NU Online News Service, Aug. 8, 1:11 p.m. EDT
Insurers and reinsurers will not be impacted by Standard & Poor's U.S. sovereign rating downgrade, says the president of the Insurance Information Institute (I.I.I.).
I.I.I.'s Robert Hartwig cites three reasons for the lack of impact on insurers:
- First, the National Association of Insurance Commissioners (NAIC) issued a statement saying there would be no impact on insurers' investments and that risk-based capital and asset valuation reserves would be unaffected. Hartwig says that means insurers do not have to worry about putting up more cash for reserves.
- Second, U.S. Treasury accounts for 6 percent of invested assets, making it a minor position in the overall financial picture for insurers.
- Third, the downgrade has no impact on the solvency of insurers' liquidity and their claims-paying ability.
Hartwig says Friday's action by S&P to downgrade the U.S. sovereign rating by one notch from "AAA" to "AA+" is "trivial" compared to the market disruptions three years ago, and he adds that Treasury bonds still remain the "safest security in the world" for investors.
In its statement, the NAIC says it sees no current impact on insurers' capital, but it would "consider changes to our regulatory treatment if it becomes necessary in the future."
Reinsurance broker Guy Carpenter issued a report saying it also sees no impact on the P&C industry.
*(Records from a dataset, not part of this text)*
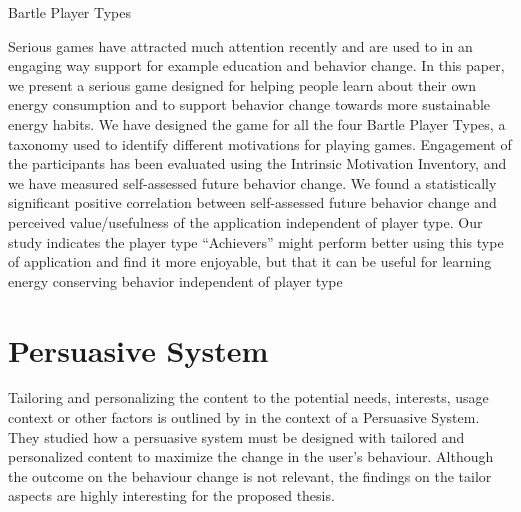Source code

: Bartle Player Types

Serious games have attracted much attention recently and are used to in an engaging way support for example education and behavior change. In this paper, we present a serious game designed for helping people learn about their own energy consumption and to support behavior change towards more sustainable energy habits. We have designed the game for all the four Bartle Player Types, a taxonomy used to identify different motivations for playing games. Engagement of the participants has been evaluated using the Intrinsic Motivation Inventory, and we have measured self-assessed future behavior change. We found a statistically significant positive correlation between self-assessed future behavior change and perceived value/usefulness of the application independent of player type. Our study indicates the player type “Achievers” might perform better using this type of application and find it more enjoyable, but that it can be useful for learning energy conserving behavior independent of player type


\section{Persuasive System}
Tailoring and personalizing the content to the potential needs, interests, usage context or other factors is outlined by \cite{oinas2009persuasive} in the context of a Persuasive System. They studied how a persuasive system must be designed with tailored and personalized content to maximize the change in the user's behaviour. Although the outcome on the behaviour change is not relevant, the findings on the tailor aspects are highly interesting for the proposed thesis.




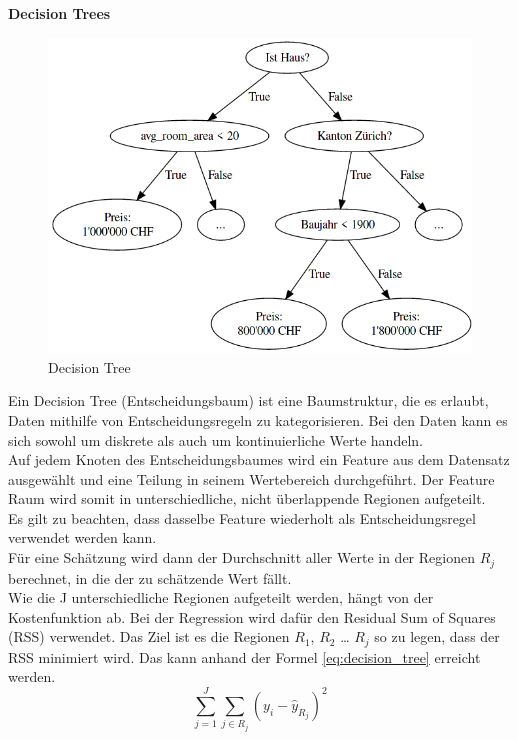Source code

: \textbf{Decision Trees}\\
\begin{figure}[ht]
  \centering
  \includegraphics[width=\textwidth]{images/decision_tree.png}
  \caption[Decision Tree]{Decision Tree}%
  \label{fig:decision_tree}
\end{figure}
Ein Decision Tree (Entscheidungsbaum) ist eine Baumstruktur, die es erlaubt, Daten mithilfe von Entscheidungsregeln zu kategorisieren. Bei den Daten kann es sich sowohl um diskrete als auch um kontinuierliche Werte handeln.\\
Auf jedem Knoten des Entscheidungsbaumes wird ein Feature aus dem Datensatz ausgewählt und eine Teilung in seinem Wertebereich durchgeführt. Der Feature Raum wird somit in unterschiedliche, nicht überlappende Regionen aufgeteilt.\\[2ex]
Es gilt zu beachten, dass dasselbe Feature wiederholt als Entscheidungsregel verwendet werden kann.\\
Für eine Schätzung wird dann der Durchschnitt aller Werte in der Regionen $R_j$ berechnet, in die der zu schätzende Wert fällt.\\
Wie die  J unterschiedliche Regionen aufgeteilt werden, hängt von der Kostenfunktion ab. Bei der Regression wird dafür den Residual Sum of Squares (RSS) verwendet. Das Ziel ist es die Regionen $R_1$, $R_2$ … $R_j$ so zu legen, dass der RSS minimiert wird. Das kann anhand der Formel \eqref{eq:decision_tree} erreicht werden.
\begin{equation}
\label{eq:decision_tree}
\sum_{j=1}^{J} \sum_{j \in R_j}^{} (y_i - \hat{y}_{R_j})^2
\end{equation}
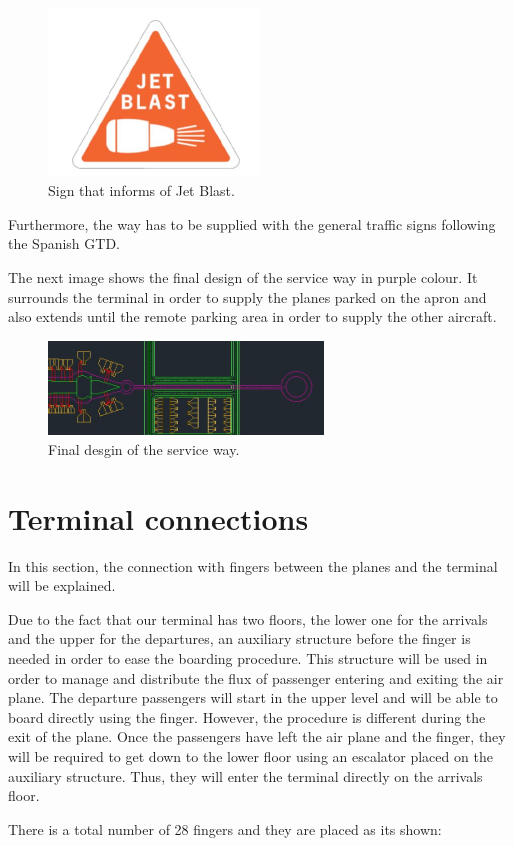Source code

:  	\begin{figure}[H]
	\centering
	\includegraphics[clip, trim=0cm 0cm 0cm 0cm, width=0.5\textwidth]{./images/serviceway/sign2}
	\caption{Sign that informs of Jet Blast.} %
	\label{} %
	\end{figure} 
	
	
	Furthermore, the way has to be supplied with the general traffic signs following the Spanish GTD. 
	
	The next image shows the final design of the service way in purple colour. It surrounds the terminal in order to supply the planes parked on the apron and also extends until the remote parking area in order to supply the other aircraft.
	
	\begin{figure}[H]
		\centering
		\includegraphics[clip, trim=0cm 0cm 0cm 0cm, angle=90, width=0.65\textwidth]{./images/serviceway/serviceway}
		\caption{Final desgin of the service way.} %
		\label{} %
	\end{figure} 
	
	\section{Terminal connections}
	In this section, the connection with fingers between the planes and the terminal will be explained. 
	
	Due to the fact that our terminal has two floors, the lower one for the arrivals and the upper for the departures, an auxiliary structure before the finger is needed in order to ease the boarding procedure. This structure will be used in order to manage and distribute the flux of passenger entering and exiting the air plane. The departure passengers will start in the upper level and will be able to board directly using the finger. However, the procedure is different during the exit of the plane. Once the passengers have left the air plane and the finger, they will be required to get down to the lower floor using an escalator placed on the auxiliary structure. Thus, they will enter the terminal directly on the arrivals floor.
	
	There is a total number of 28 fingers and they are placed as its shown:
	
	
	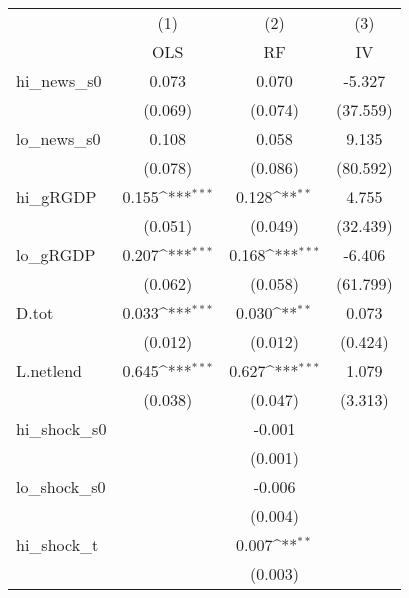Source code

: {
\def\sym#1{\ifmmode^{#1}\else\(^{#1}\)\fi}
\begin{tabular}{l*{3}{c}}
\toprule
            &\multicolumn{1}{c}{(1)}&\multicolumn{1}{c}{(2)}&\multicolumn{1}{c}{(3)}\\
            &\multicolumn{1}{c}{OLS}&\multicolumn{1}{c}{RF}&\multicolumn{1}{c}{IV}\\
\midrule
hi\_news\_s0  &       0.073         &       0.070         &      -5.327         \\
            &     (0.069)         &     (0.074)         &    (37.559)         \\
\addlinespace
lo\_news\_s0  &       0.108         &       0.058         &       9.135         \\
            &     (0.078)         &     (0.086)         &    (80.592)         \\
\addlinespace
hi\_gRGDP    &       0.155\sym{***}&       0.128\sym{**} &       4.755         \\
            &     (0.051)         &     (0.049)         &    (32.439)         \\
\addlinespace
lo\_gRGDP    &       0.207\sym{***}&       0.168\sym{***}&      -6.406         \\
            &     (0.062)         &     (0.058)         &    (61.799)         \\
\addlinespace
D.tot       &       0.033\sym{***}&       0.030\sym{**} &       0.073         \\
            &     (0.012)         &     (0.012)         &     (0.424)         \\
\addlinespace
L.netlend   &       0.645\sym{***}&       0.627\sym{***}&       1.079         \\
            &     (0.038)         &     (0.047)         &     (3.313)         \\
\addlinespace
hi\_shock\_s0 &                     &      -0.001         &                     \\
            &                     &     (0.001)         &                     \\
\addlinespace
lo\_shock\_s0 &                     &      -0.006         &                     \\
            &                     &     (0.004)         &                     \\
\addlinespace
hi\_shock\_t  &                     &       0.007\sym{**} &                     \\
            &                     &     (0.003)         &                     \\

\end{tabular}}
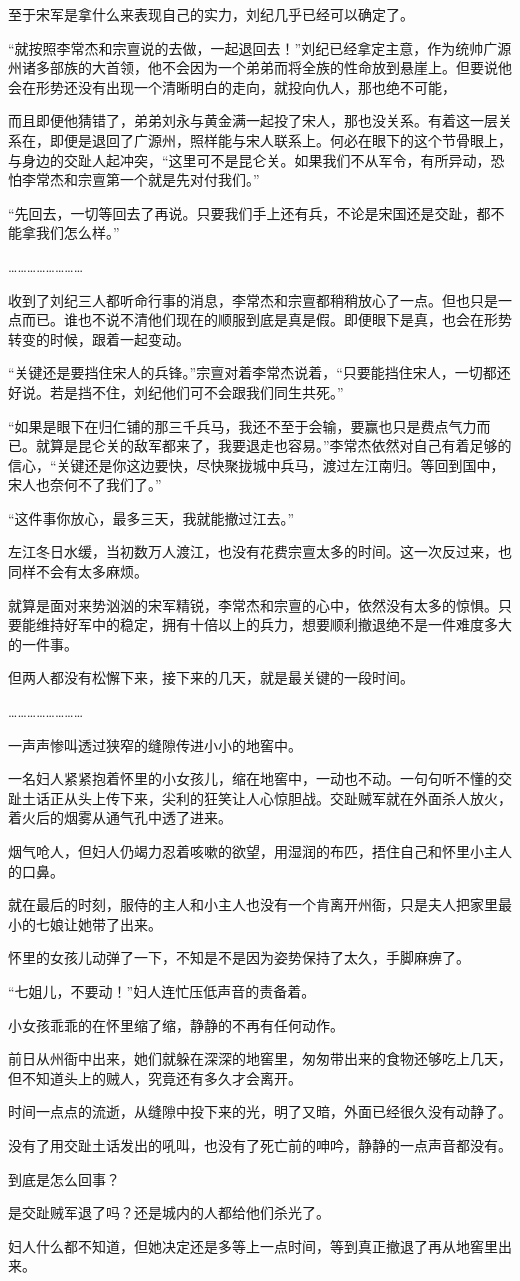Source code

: 至于宋军是拿什么来表现自己的实力，刘纪几乎已经可以确定了。

“就按照李常杰和宗亶说的去做，一起退回去！”刘纪已经拿定主意，作为统帅广源州诸多部族的大首领，他不会因为一个弟弟而将全族的性命放到悬崖上。但要说他会在形势还没有出现一个清晰明白的走向，就投向仇人，那也绝不可能，

而且即便他猜错了，弟弟刘永与黄金满一起投了宋人，那也没关系。有着这一层关系在，即便是退回了广源州，照样能与宋人联系上。何必在眼下的这个节骨眼上，与身边的交趾人起冲突，“这里可不是昆仑关。如果我们不从军令，有所异动，恐怕李常杰和宗亶第一个就是先对付我们。”

“先回去，一切等回去了再说。只要我们手上还有兵，不论是宋国还是交趾，都不能拿我们怎么样。”

……………………

收到了刘纪三人都听命行事的消息，李常杰和宗亶都稍稍放心了一点。但也只是一点而已。谁也不说不清他们现在的顺服到底是真是假。即便眼下是真，也会在形势转变的时候，跟着一起变动。

“关键还是要挡住宋人的兵锋。”宗亶对着李常杰说着，“只要能挡住宋人，一切都还好说。若是挡不住，刘纪他们可不会跟我们同生共死。”

“如果是眼下在归仁铺的那三千兵马，我还不至于会输，要赢也只是费点气力而已。就算是昆仑关的敌军都来了，我要退走也容易。”李常杰依然对自己有着足够的信心，“关键还是你这边要快，尽快聚拢城中兵马，渡过左江南归。等回到国中，宋人也奈何不了我们了。”

“这件事你放心，最多三天，我就能撤过江去。”

左江冬日水缓，当初数万人渡江，也没有花费宗亶太多的时间。这一次反过来，也同样不会有太多麻烦。

就算是面对来势汹汹的宋军精锐，李常杰和宗亶的心中，依然没有太多的惊惧。只要能维持好军中的稳定，拥有十倍以上的兵力，想要顺利撤退绝不是一件难度多大的一件事。

但两人都没有松懈下来，接下来的几天，就是最关键的一段时间。

……………………

一声声惨叫透过狭窄的缝隙传进小小的地窖中。

一名妇人紧紧抱着怀里的小女孩儿，缩在地窖中，一动也不动。一句句听不懂的交趾土话正从头上传下来，尖利的狂笑让人心惊胆战。交趾贼军就在外面杀人放火，着火后的烟雾从通气孔中透了进来。

烟气呛人，但妇人仍竭力忍着咳嗽的欲望，用湿润的布匹，捂住自己和怀里小主人的口鼻。

就在最后的时刻，服侍的主人和小主人也没有一个肯离开州衙，只是夫人把家里最小的七娘让她带了出来。

怀里的女孩儿动弹了一下，不知是不是因为姿势保持了太久，手脚麻痹了。

“七姐儿，不要动！”妇人连忙压低声音的责备着。

小女孩乖乖的在怀里缩了缩，静静的不再有任何动作。

前日从州衙中出来，她们就躲在深深的地窖里，匆匆带出来的食物还够吃上几天，但不知道头上的贼人，究竟还有多久才会离开。

时间一点点的流逝，从缝隙中投下来的光，明了又暗，外面已经很久没有动静了。

没有了用交趾土话发出的吼叫，也没有了死亡前的呻吟，静静的一点声音都没有。

到底是怎么回事？

是交趾贼军退了吗？还是城内的人都给他们杀光了。

妇人什么都不知道，但她决定还是多等上一点时间，等到真正撤退了再从地窖里出来。

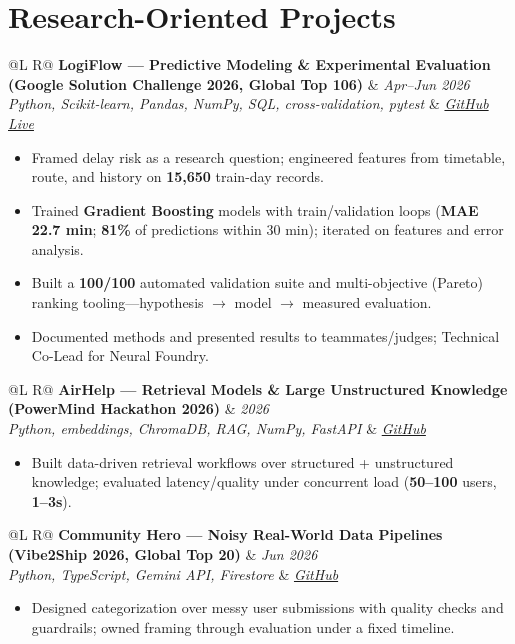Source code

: \documentclass[a4paper,10pt]{article}
\makeatletter
\newcommand{\proj}[4]{%
  \vspace{1.2mm}
  \noindent\begin{tabularx}{\textwidth}{@{}L R@{}}
    \textbf{#1} & \textit{\small #2} \\
    \textit{\small #3} & \textit{\small #4} \\
  \end{tabularx}\par
  \vspace{0.4mm}%
}
\makeatother
\begin{document}
\section{Research-Oriented Projects}
\proj{LogiFlow --- Predictive Modeling \& Experimental Evaluation (Google Solution Challenge 2026, Global Top 106)}{Apr--Jun 2026}
{Python, Scikit-learn, Pandas, NumPy, SQL, cross-validation, pytest}
{\href{https://github.com/Ojas-Srivastava05/LogiFlow-Solution-Challenge-2026}{GitHub} \textbar{} \href{https://logi-flow-solution-challenge-2026.vercel.app}{Live}}
\begin{itemize}
  \item Framed delay risk as a research question; engineered features from timetable, route, and history on \textbf{15,650} train-day records.
  \item Trained \textbf{Gradient Boosting} models with train/validation loops (\textbf{MAE 22.7 min}; \textbf{81\%} of predictions within 30 min); iterated on features and error analysis.
  \item Built a \textbf{100/100} automated validation suite and multi-objective (Pareto) ranking tooling---hypothesis $\rightarrow$ model $\rightarrow$ measured evaluation.
  \item Documented methods and presented results to teammates/judges; Technical Co-Lead for Neural Foundry.
\end{itemize}

\proj{AirHelp --- Retrieval Models \& Large Unstructured Knowledge (PowerMind Hackathon 2026)}{2026}
{Python, embeddings, ChromaDB, RAG, NumPy, FastAPI}
{\href{https://github.com/Ojas-Srivastava05/AirHelp-AI-Airport-Assistant}{GitHub}}
\begin{itemize}
  \item Built data-driven retrieval workflows over structured + unstructured knowledge; evaluated latency/quality under concurrent load (\textbf{50--100} users, \textbf{1--3s}).
\end{itemize}

\proj{Community Hero --- Noisy Real-World Data Pipelines (Vibe2Ship 2026, Global Top 20)}{Jun 2026}
{Python, TypeScript, Gemini API, Firestore}
{\href{https://github.com/Ojas-Srivastava05/community-hero}{GitHub}}
\begin{itemize}
  \item Designed categorization over messy user submissions with quality checks and guardrails; owned framing through evaluation under a fixed timeline.
\end{itemize}
\end{document}
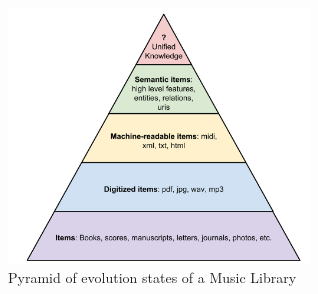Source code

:\begin{figure}[!ht]
	\centering
	\includegraphics[width=8cm]{ch05_musicology/pics/evolution-dl.jpg}
	\caption{Pyramid of evolution states of a Music Library
	\label{fig:musicology:pyramid}}
\end{figure}




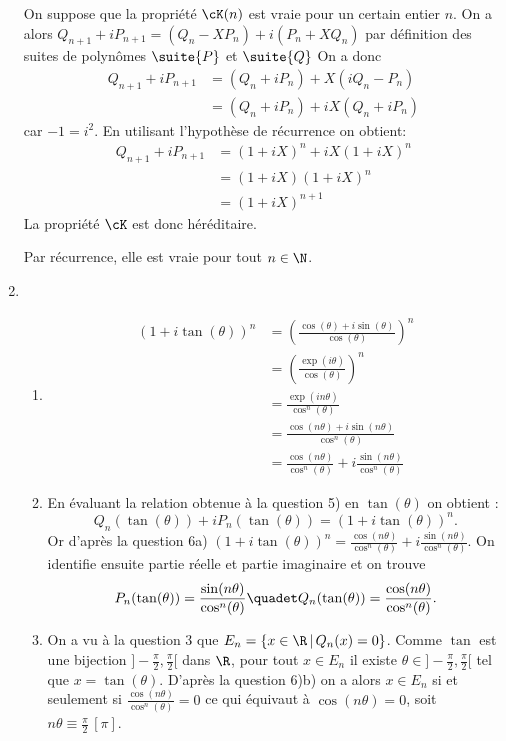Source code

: \begin{correction}
\begin{enumerate}
On suppose que la propriété $\cK(n)$ est vraie pour un certain entier $n$. On a alors 
$Q_{n+1} +iP_{n+1} = (Q_n -X P_n) +i (P_n +XQ_n)$ par définition des suites de polynômes $\suite{P}$ et $\suite{Q}$ 
On  a donc 
\begin{align*}
Q_{n+1} +iP_{n+1} &= (Q_n +iP_n)+X(iQ_n-P_n)\\
							&= (Q_n +iP_n)+iX(Q_n+iP_n)
\end{align*}
car $-1 = i^2$. En utilisant l'hypothèse de récurrence on obtient:
\begin{align*}
Q_{n+1} +iP_{n+1} &= (1+iX)^n+iX (1+iX)^n\\
								&=(1+iX) (1+iX)^n\\
								&=(1+iX)^{n+1} 
\end{align*}
La propriété $\cK$ est donc héréditaire. 

Par récurrence, elle est vraie pour tout $n\in \N$. 

\item \begin{enumerate}
\item 
\begin{align*}
(1+i\tan(\theta))^n &= \left( \frac{\cos(\theta) + i\sin(\theta)}{\cos(\theta)}\right)^n\\
								&=\left( \frac{\exp(i\theta)}{\cos(\theta)}\right)^n\\
								&= \frac{\exp(in\theta)}{\cos^n(\theta)}\\
								&= \frac{\cos(n\theta) +i\sin(n\theta)}{\cos^n(\theta)}\\
								&= \frac{\cos(n\theta) }{\cos^n(\theta)}+i \frac{\sin(n\theta)}{\cos^n(\theta)}
\end{align*}

\item En évaluant la relation obtenue à la question 5) en $\tan(\theta)$ on obtient : 
$$Q_n(\tan(\theta))+iP_n(\tan(\theta))  = (1+i\tan(\theta))^n.$$ Or d'après la question 6a)
$(1+i\tan(\theta))^n= \frac{\cos(n\theta) }{\cos^n(\theta)}+i \frac{\sin(n\theta)}{\cos^n(\theta)}$. On identifie ensuite partie réelle et partie imaginaire et on trouve 
$$P_n(\tan(\theta) )= \frac{\sin(n\theta)}{\cos^n(\theta)} \quadet Q_n(\tan(\theta) )= \frac{\cos(n\theta)}{\cos^n(\theta)}.$$

\item On a vu à la question 3 que $E_n=\{ x\in \R\, |\, Q_n(x) = 0\}$. Comme $\tan $ est une bijection $]-\frac{\pi}{2},\frac{\pi}{2}[$ dans $\R$, pour tout $x\in E_n$ il existe $\theta \in ]-\frac{\pi}{2},\frac{\pi}{2}[$ tel que $x= \tan(\theta)$.  D'après la question 6)b) on  a alors 
  $x\in E_n$ si et seulement si $\frac{\cos(n\theta)}{\cos^n(\theta)}=0$ ce qui équivaut à $\cos(n\theta ) = 0$, soit $n\theta \equiv   \frac{\pi}{2}\,[\pi]$. 
  

\end{enumerate}
\end{enumerate}
\end{correction}
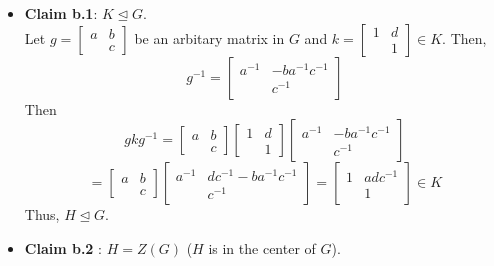 \documentclass[
]{book}
\theoremstyle{definition}
\theoremstyle{definition}
\theoremstyle{definition}
\theoremstyle{definition}
\theoremstyle{remark}
\begin{document}
\begin{itemize}
\item
  \textbf{Claim b.1}: \(K\trianglelefteq G\).\\
  Let \(g = \begin{bmatrix} a & b \\ & c \end{bmatrix}\) be an arbitary matrix in \(G\) and \(k = \begin{bmatrix} 1 & d \\ & 1 \end{bmatrix}\in K\).
  Then,
  \[ g^{-1} = \begin{bmatrix}
  a^{-1} & -ba^{-1}c^{-1} \\
  & c^{-1}
  \end{bmatrix}\]
  Then
  \[gkg^{-1} = \begin{bmatrix}
  a & b \\
  & c
  \end{bmatrix}\begin{bmatrix}
  1 & d \\
  & 1
  \end{bmatrix}\begin{bmatrix}
  a^{-1} & -ba^{-1}c^{-1} \\
  & c^{-1}
  \end{bmatrix}\]
  \[= \begin{bmatrix}
  a & b \\
  & c
  \end{bmatrix}\begin{bmatrix}
  a^{-1} & dc^{-1} - ba^{-1}c^{-1} \\
  & c^{-1}
  \end{bmatrix} = \begin{bmatrix}
  1 & adc^{-1} \\
  & 1
  \end{bmatrix} \in K\]
  Thus, \(H\trianglelefteq G\).
\item
  \textbf{Claim b.2} : \(H=Z(G)\) (\(H\) is in the center of \(G\)).


\end{itemize}
\end{document}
Guy Carpenter illustrates the point by noting that in an S&P European model where the rating dropped to "AA-," capital charges moved upward by about 0.3 points.
Guy Carpenter did say that if the downgrade further weakens the U.S. dollar, foreign companies could look to target U.S. carriers for acquisition.
Financial analysts were not pushing the panic button on their evaluation of the P&C industry.
Sandler O'Neil Research says in a note says that the "impact on the insurance industry is reasonably modest." The biggest impact would be on carriers' portfolios that hold U.S. government debt.
UBS' Brian Meredith says insurers view the downgrade as a "business risk." The extent of action by carriers would be to reduce "their exposure to government and government agency securities within their fixed-income portfolios."
Today, Moody's reaffirmed its "AAA" rating of the U.S. credit strength rating, saying that further measures to control the U.S. debt are necessary.
The rating service says downgrade could be triggered before 2013 if the federal government fails to agree on a plan that keeps the federal debt to GDP ratio from peaking "not far above the projected 2012 levels of near 75 percent by the middle of the decade and then declining over the longer term."
This morning, S&P held a conference call discussing its decision.
Analysts David Beers and John Chambers emphasize that the reason for the downgrade decision was the political inability of U.S. leaders to take the initiative and find a solution to the debt problem.
The United States rating could return to "AAA" status when there is broader fiscal consensus and a "robust" fiscal package agreed upon in Washington.
The analysts made a point of noting that no country with an "A" rating has ever defaulted on their investment grade bonds.